NATO will hold its 60th anniversary summit from April 2 to 4 on both sides of the Franco-German border. The summit is expected to adopt a basic document on NATO’s Strategic Concept, to be finalized after the anniversary event and replace the existing, decade-old Strategic Concept. The alliance’s secretary general, Jaap de Hoop Scheffer, presented a sketch of the new concept at the meeting of allied defense ministers on February 19 and 20 in Cracow.
The document, not distributed publicly, identifies six salient points, with particular concentration on combating terrorism and related threats and challenges, nuclear proliferation, cyber attacks, climate change (in the context of energy-security policy), and other post-modern threats and challenges (Stratfor, ”A Disappointing Summit," February 20).
Any secretary general must hew close to a common denominator among differing views within NATO on policy issues.
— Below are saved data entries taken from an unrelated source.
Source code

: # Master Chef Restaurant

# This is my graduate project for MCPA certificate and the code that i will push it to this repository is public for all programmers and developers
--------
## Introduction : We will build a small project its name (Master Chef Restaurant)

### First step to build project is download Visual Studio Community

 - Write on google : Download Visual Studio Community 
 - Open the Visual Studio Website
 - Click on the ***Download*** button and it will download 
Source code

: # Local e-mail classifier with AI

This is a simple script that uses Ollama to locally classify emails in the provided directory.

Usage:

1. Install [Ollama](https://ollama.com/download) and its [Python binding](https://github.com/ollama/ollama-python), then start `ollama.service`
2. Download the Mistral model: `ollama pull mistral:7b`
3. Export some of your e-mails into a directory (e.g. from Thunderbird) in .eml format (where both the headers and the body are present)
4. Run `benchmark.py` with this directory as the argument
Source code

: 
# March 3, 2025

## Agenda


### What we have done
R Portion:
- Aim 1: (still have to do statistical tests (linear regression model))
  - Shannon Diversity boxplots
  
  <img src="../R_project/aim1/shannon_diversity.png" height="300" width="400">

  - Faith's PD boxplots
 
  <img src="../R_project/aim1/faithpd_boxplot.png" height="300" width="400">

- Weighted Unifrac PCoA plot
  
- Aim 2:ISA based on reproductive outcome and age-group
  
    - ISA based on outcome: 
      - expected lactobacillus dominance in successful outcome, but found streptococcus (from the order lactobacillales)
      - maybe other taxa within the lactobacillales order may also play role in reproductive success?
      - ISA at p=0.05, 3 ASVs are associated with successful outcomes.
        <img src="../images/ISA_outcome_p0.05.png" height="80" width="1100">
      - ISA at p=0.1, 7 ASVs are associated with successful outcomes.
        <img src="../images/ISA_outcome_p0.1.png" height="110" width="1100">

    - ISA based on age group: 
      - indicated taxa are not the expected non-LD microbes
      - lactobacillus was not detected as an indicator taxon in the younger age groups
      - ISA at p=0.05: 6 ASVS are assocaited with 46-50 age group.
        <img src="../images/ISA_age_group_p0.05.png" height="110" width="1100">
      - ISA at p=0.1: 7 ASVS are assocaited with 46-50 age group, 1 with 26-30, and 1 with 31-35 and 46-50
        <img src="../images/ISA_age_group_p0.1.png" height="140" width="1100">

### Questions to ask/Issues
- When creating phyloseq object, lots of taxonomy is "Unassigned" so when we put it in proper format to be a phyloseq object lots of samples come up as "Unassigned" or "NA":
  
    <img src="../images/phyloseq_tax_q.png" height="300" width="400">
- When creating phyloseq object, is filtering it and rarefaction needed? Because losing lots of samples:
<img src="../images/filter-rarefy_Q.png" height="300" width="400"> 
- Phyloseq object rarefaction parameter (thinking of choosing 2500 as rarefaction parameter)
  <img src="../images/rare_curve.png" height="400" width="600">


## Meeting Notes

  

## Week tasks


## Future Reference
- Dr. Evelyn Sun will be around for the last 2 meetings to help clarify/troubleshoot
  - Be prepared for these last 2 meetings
This will undoubtedly also be the case with the Strategic Concept at the coming summit. The alliance’s West European tier seems politically and culturally wedded to perceptions of threat that took shape during the preceding decade, mostly linked with non-state, non-military actors and forces. West European governments seem for the most part reluctant to recognize the persistence of conventional military threats and pressures from Russia on neighboring countries and to draw the policy consequences for NATO. A properly updated Strategic Concept, however, would no longer give that type of threat the short shrift. De Hoop Scheffer’s concept outline does at least identify cyber defense as a high priority for NATO, in the wake of the Russian assaults on Estonia’s and Georgia’s internet systems during the 2007 political crisis and the 2008 invasion, respectively.
The Cracow ministerial meeting showed NATO policy toward Russia reverting to business as usual, soon after Russia’s invasion of Georgia (with ongoing militarization of the occupied territories there), suspension of gas deliveries to Europe affecting NATO member countries (in their dual capacity as EU members), and eviction of the U.S.-led coalition from Kyrgyzstan’s Manas air base (critical to allied operations in Afghanistan). Nevertheless, "normalization" with Russia proceeds de facto, without that label but also without a decent interval and on Russian-defined terms. The terms basically involve acceptance of those Russian faits accomplis in the hope that Russia might ultimately deliver on some critical issue (Afghanistan, Iran, energy supplies) for which the West feels dependent on Moscow’s cooperation.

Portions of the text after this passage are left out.